The laws have worked remarkably well since they were written in 1968. Neighborhoods that were almost completely white are now diverse. Houston’s Sharpstown was developed in the 1950s as a white suburb; today it has a wonderful mix of Hispanic, Black, White, and Asian residents. Urban neighborhoods are no longer ghettos where minorities live in squalor. Until recently, the Washington Avenue Corridor east of downtown Houston was a slum. Now it’s a hotbed of dining and nightlife.
For the most part this was done without strong enforcement from HUD. But that’s changing now. HUD is on the offensive against cities and towns – using lawsuits and the threat of withholding funds against those that oppose public and low-income housing projects. ProPublica wrote about HUD’s involvement in a long, bruising fight over public housing in New York’s Westchester County. (A fight that ended in settlement.) Saint Bernard Parish Louisiana, too, has fallen prey. HUD rushed to support a developer’s plans to build low-income housing, despite strong neighborhood opposition. The case is still in court.
Closest to home, and perhaps worst of all, is what HUD threatened to do to Galveston. Hurricane Ike severely damaged Galveston’s already deteriorated public housing projects. Local officials demolished the housing soon after the storm. Rather than rebuilding the projects, Galveston’s government wanted to use Housing Choice Vouchers to accommodate the island’s poor throughout the island. The idea would have been more in keeping with the tenets of Fair Housing, but HUD said ‘no.’ They threatened to withhold all of Galveston’s rebuilding funds, unless the City put back its old public housing projects.
While HUD forces new public and low-income housing projects on cities and towns, Serious problems persist in existing housing: crime; rodent and bug infestations; structural problems; sewage back ups; electrical fires. When I was President of the Braeburn Super Neighborhood, I and my colleagues worked to address these sorts of problems at three apartment complexes, totaling about 1,000 units, near Sharpstown High School. After a decade-long battle, only one of the complexes has been addressed in any meaningful way; and it was the smallest, least troubled of the three.

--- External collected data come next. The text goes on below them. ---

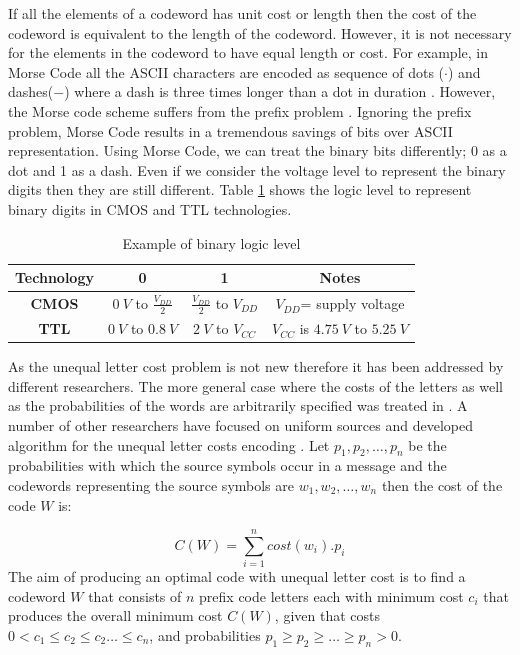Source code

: \documentclass[preprint,12pt]{elsarticle}
\begin{document}
If all the elements of a codeword has unit cost or length then the cost of the codeword is equivalent to the length of the codeword. However, it is not necessary for the elements in the codeword to have equal length or cost. For example, in Morse Code all the ASCII characters are encoded as sequence of dots ($\cdot$) and dashes($-$) where a dash is three times longer than a dot in duration \cite{Redmond09}. However, the Morse code scheme suffers from the prefix problem \cite{Gr03}. Ignoring the prefix problem, Morse Code results in a tremendous savings of bits over ASCII representation. Using Morse Code, we can treat the binary bits differently; 0 as a dot and 1 as a dash. Even if we consider the voltage level to represent the binary digits then they are still different. Table \ref{table1} shows the logic level to represent binary digits in CMOS and TTL technologies. 

\begin{table}[thpb]
\renewcommand{\arraystretch}{1.5}
\caption{Example of binary logic level}
\label{table1}
\centering
\begin{tabular}{c c c c}
\hline
 \bfseries Technology  & 0 & 1&Notes\\
\hline
\bfseries CMOS & $0~V$ to $\frac{V_{DD}}{2}$&$\frac{V_{DD}}{2}$ to $V_{DD}$&$V_{DD}$= supply voltage\\
\bfseries TTL & $0~V$ to $0.8~V$&$2~V$ to $V_{CC}$ &$V_{CC}$ is $4.75~V$ to $5.25~V$\\
\hline
\end{tabular}
\end{table}

As the unequal letter cost problem is not new therefore it has been addressed by different researchers. The more general case where the costs of the letters as well as the probabilities of the words are arbitrarily specified was treated in \cite{Karp61}. A number of other researchers have focused on uniform sources and developed algorithm for the unequal letter costs encoding \cite{Gil95, Kar62,Varn71,AltMel80,perl1975}.  Let $p_1,p_2,\ldots,p_n$ be the probabilities with which the source symbols occur in a message and the codewords representing the source symbols are $w_1,w_2,\ldots,w_n$ then the cost of the code $W$ is:

\begin{equation}
C\left(W\right)=\sum_{i=1}^{n}cost\left(w_i\right).p_i 
\end{equation}
The aim of producing an optimal code with unequal letter cost is to find a codeword $W$ that consists of $n$ prefix code letters each with minimum cost $c_i$ that produces the overall minimum cost $C\left(W\right)$, given that costs $0<c_1\leq c_2 \leq c_2 \ldots \leq c_n$, and probabilities $p_1\geq p_2\geq \ldots\geq p_n>0$.
\end{document}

Our slow progress wasn’t for lack of trying. We hammered local officials on the issue. We contacted State officials. We worked with private investors. (In fact, were it not for private investors using tax credits, we wouldn’t have even been able to address that one complex). But we never got help from HUD. They didn’t even have anyone to contact about our issues. It really felt like they didn’t care about our area. And my old neighborhood is not alone. Neighborhoods all over the Country face deteriorating housing stock, urban blight, and a lack of funds to make repairs – and most get no help from HUD.
The experience was really frustrating. The ideas behind Fair Housing Law are noble; but HUD’s new approach is not. They’re going to war with cities and towns, while ignoring the call to improve existing housing. It’s not fair.